Article in ‘Silliman Journal’ Urges Media to Link Climate with Biodiversity

Article in ‘Silliman Journal’ Urges Media to Link Climate with Biodiversity

Communication researchers from the University of the Philippines-Los Baños said media ought to do a better job in handling news on climate change by linking it with biodiversity loss and land degradation and making a louder call to action against these issues.

“The media are increasingly being encouraged to create a balance in (reporting) climate change and other environmental concerns because they are intertwined and how these issues are being reported influences how they are understood by the public,”wrote UPLB associate professor Serlie Barroga-Jamias and Dhanicca Amor M. Domingo in the latest issue of the Silliman Journal.

The researchers said three United Nations conventions stress the importance of integrating the biodiversity agenda with that of climate change and land degradation: Convention on Biological Diversity,UN Convention to Combat Desertification, and UN Framework Convention on Climate Change.

“The three conventions are inseparable. Climate-based sea level rise will cause coastal areas to suffer, including the destruction of coral reefs, mangroves, marine ecosystem, which will again contribute to further climate change,” Japanese Environment Minister Ryu Matsumoto was quoted.

Dr. Ahmed Djoghlaf, UN Assistant Secretary General and Executive Secretary of the UN Convention on Biological Diversity, argued that “Climate change and loss of biodiversity are two major planetary threats facing mankind… loss of biodiversity is one of the most serious effects, and at the same time, driver of climate change. The relationship between biodiversity and climate change is a two-way street.”

In a forum hosted by the Philippine Press Institute, the head of public affairs department of the ASEAN Centre for Biodiversity complained that “biodiversity did not attract media and public attention compared to climate change and political issues. The Philippine public seems to be unaware of the connection of climate change and biodiversity.”

But how exactly did the Philippine press perform against these expectations? To begin to answer the question, Barroga-Jamias and Domingo content-analyzed the Philippine Daily Inquirer, said to be the largest national newspaper (circulation: 260,000 to 280,000).

They picked 326 online articles on climate change from the archives of www.inquirer.net from June to October 2012. What they found was that less than one-fourth of the number directly linked climate change with biodiversity.

Most of these were news articles of from 100 to 500 words, leaving “little room for analysis, investigation, or in-depth reportage of the interconnection of the two issues.”

From the 24% or 79 articles that linked climate change with biodiversity, seven “frames” or themes emerged:

  1. Biodiversity can mitigate the effects of climate change and vice-versa. (26%)
  2. Climate change inflicts negative effects on products and services derived by humans from biodiversity (food, clothing, shelter, etc.). Humans suffer from natural disasters. (19%)
  3. Loss of biodiversity is “costly” and caused by coal mining, overpopulation, global livestock production dominated by a few powerful corporations. (16%)
  4. Climate change and biodiversity are equally important and need to be addressed together with poverty and sustainable development. (14%)
  5. Climate change and biodiversity issues need initiatives in policymaking and social movement. (13%)
  6. Climate change negatively affects ecosystems and threatens protected areas, marine ecosystems and forest ecosystems. (11%)
  7. Climate change threatens a single species, as in declining coconut harvest, threatened habitat of sharks, etc. (6%)

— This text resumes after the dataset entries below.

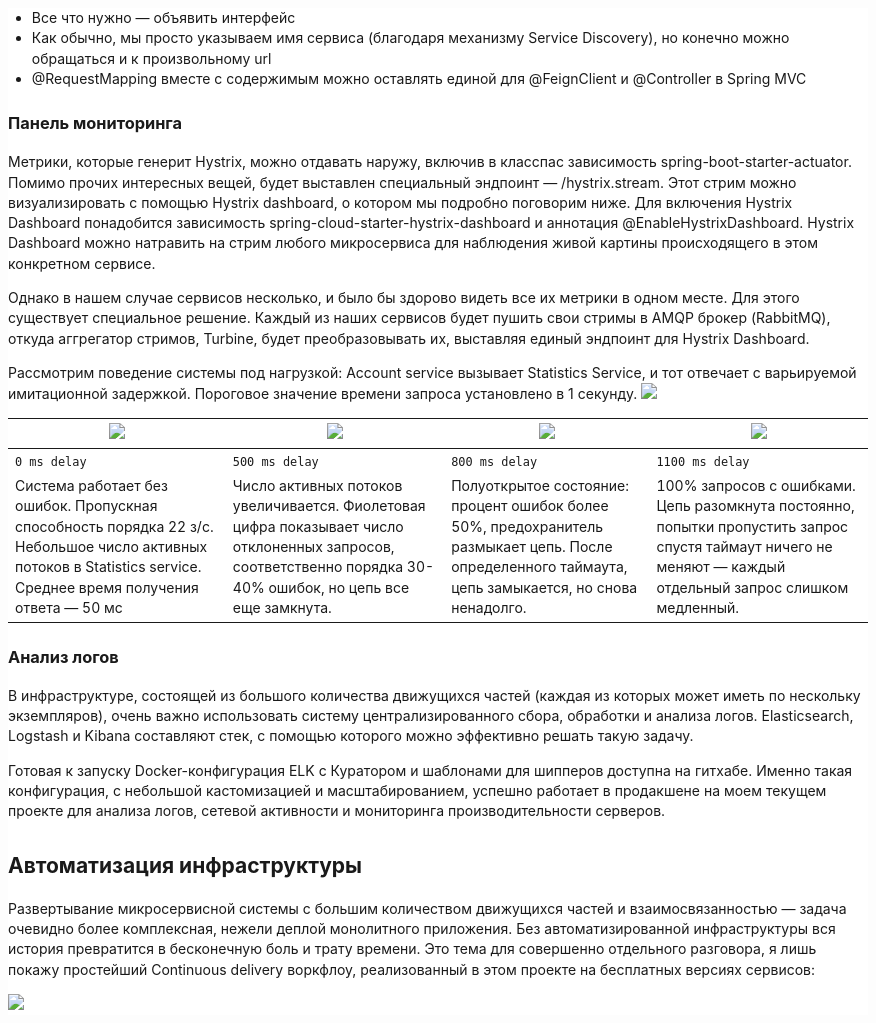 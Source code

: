 - Все что нужно — объявить интерфейс
- Как обычно, мы просто указываем имя сервиса (благодаря механизму Service Discovery), но конечно можно обращаться и к произвольному url
- @RequestMapping вместе с содержимым можно оставлять единой для @FeignClient и @Controller в Spring MVC

### Панель мониторинга

Метрики, которые генерит Hystrix, можно отдавать наружу, включив в класспас зависимость spring-boot-starter-actuator. Помимо прочих интересных вещей, будет выставлен специальный эндпоинт — /hystrix.stream. Этот стрим можно визуализировать с помощью Hystrix dashboard, о котором мы подробно поговорим ниже. Для включения Hystrix Dashboard понадобится зависимость spring-cloud-starter-hystrix-dashboard и аннотация @EnableHystrixDashboard. Hystrix Dashboard можно натравить на стрим любого микросервиса для наблюдения живой картины происходящего в этом конкретном сервисе.

Однако в нашем случае сервисов несколько, и было бы здорово видеть все их метрики в одном месте. Для этого существует специальное решение. Каждый из наших сервисов будет пушить свои стримы в AMQP брокер (RabbitMQ), откуда аггрегатор стримов, Turbine, будет преобразовывать их, выставляя единый эндпоинт для Hystrix Dashboard.

Рассмотрим поведение системы под нагрузкой: Account service вызывает Statistics Service, и тот отвечает с варьируемой имитационной задержкой. Пороговое значение времени запроса установлено в 1 секунду.
<img width="880" src="https://cloud.githubusercontent.com/assets/6069066/14194375/d9a2dd80-f7be-11e5-8bcc-9a2fce753cfe.png">

<img width="212" src="https://cloud.githubusercontent.com/assets/6069066/14127349/21e90026-f628-11e5-83f1-60108cb33490.gif">	| <img width="212" src="https://cloud.githubusercontent.com/assets/6069066/14127348/21e6ed40-f628-11e5-9fa4-ed527bf35129.gif"> | <img width="212" src="https://cloud.githubusercontent.com/assets/6069066/14127346/21b9aaa6-f628-11e5-9bba-aaccab60fd69.gif"> | <img width="212" src="https://cloud.githubusercontent.com/assets/6069066/14127350/21eafe1c-f628-11e5-8ccd-a6b6873c046a.gif">
--- |--- |--- |--- |
| `0 ms delay` | `500 ms delay` | `800 ms delay` | `1100 ms delay`
| Система работает без ошибок. Пропускная способность порядка 22 з/с. Небольшое число активных потоков в Statistics service. Среднее время получения ответа — 50 мс | Число активных потоков увеличивается. Фиолетовая цифра показывает число отклоненных запросов, соответственно порядка 30-40% ошибок, но цепь все еще замкнута. |Полуоткрытое состояние: процент ошибок более 50%, предохранитель размыкает цепь. После определенного таймаута, цепь замыкается, но снова ненадолго. | 100% запросов с ошибками. Цепь разомкнута постоянно, попытки пропустить запрос спустя таймаут ничего не меняют — каждый отдельный запрос слишком медленный.
### Анализ логов

В инфраструктуре, состоящей из большого количества движущихся частей (каждая из которых может иметь по нескольку экземпляров), очень важно использовать систему централизированного сбора, обработки и анализа логов. Elasticsearch, Logstash и Kibana составляют стeк, с помощью которого можно эффективно решать такую задачу.

Готовая к запуску Docker-конфигурация ELK с Куратором и шаблонами для шипперов доступна на гитхабе. Именно такая конфигурация, с небольшой кастомизацией и масштабированием, успешно работает в продакшене на моем текущем проекте для анализа логов, сетевой активности и мониторинга производительности серверов.

## Автоматизация инфраструктуры

Развертывание микросервисной системы с большим количеством движущихся частей и взаимосвязанностью — задача очевидно более комплексная, нежели деплой монолитного приложения. Без автоматизированной инфраструктуры вся история превратится в бесконечную боль и трату времени. Это тема для совершенно отдельного разговора, я лишь покажу простейший Сontinuous delivery воркфлоу, реализованный в этом проекте на бесплатных версиях сервисов:


<img width="880" src="https://cloud.githubusercontent.com/assets/6069066/14159789/0dd7a7ce-f6e9-11e5-9fbb-a7fe0f4431e3.png">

The UPLB researchers argued that the press was important in setting the public agenda. The so-called “agenda setting” function of the press theorizes that topics that are salient in media also become salient in the public consciousness; thus, media influence what the public thinks about.

They also cited the so-called second level of agenda-setting, or “framing theory” which said how media “frame” or contextualize or thematically present the issue will affect how the public thinks about that issue.

The researchers said reporters need training to understand climate change and biodiversity and “to raise the level of their expertise on how such interlinked problems could be addressed by policymakers.

“Only a few articles used the ‘call to action’ frame for needed laws, policies and social movements to mitigate climate change and arrest biodiversity loss.”

They also recommended that media managers create a distinct Environment Section on their online sites. (By Ms Celia E. Acedo, SU Research and Environmental News Service)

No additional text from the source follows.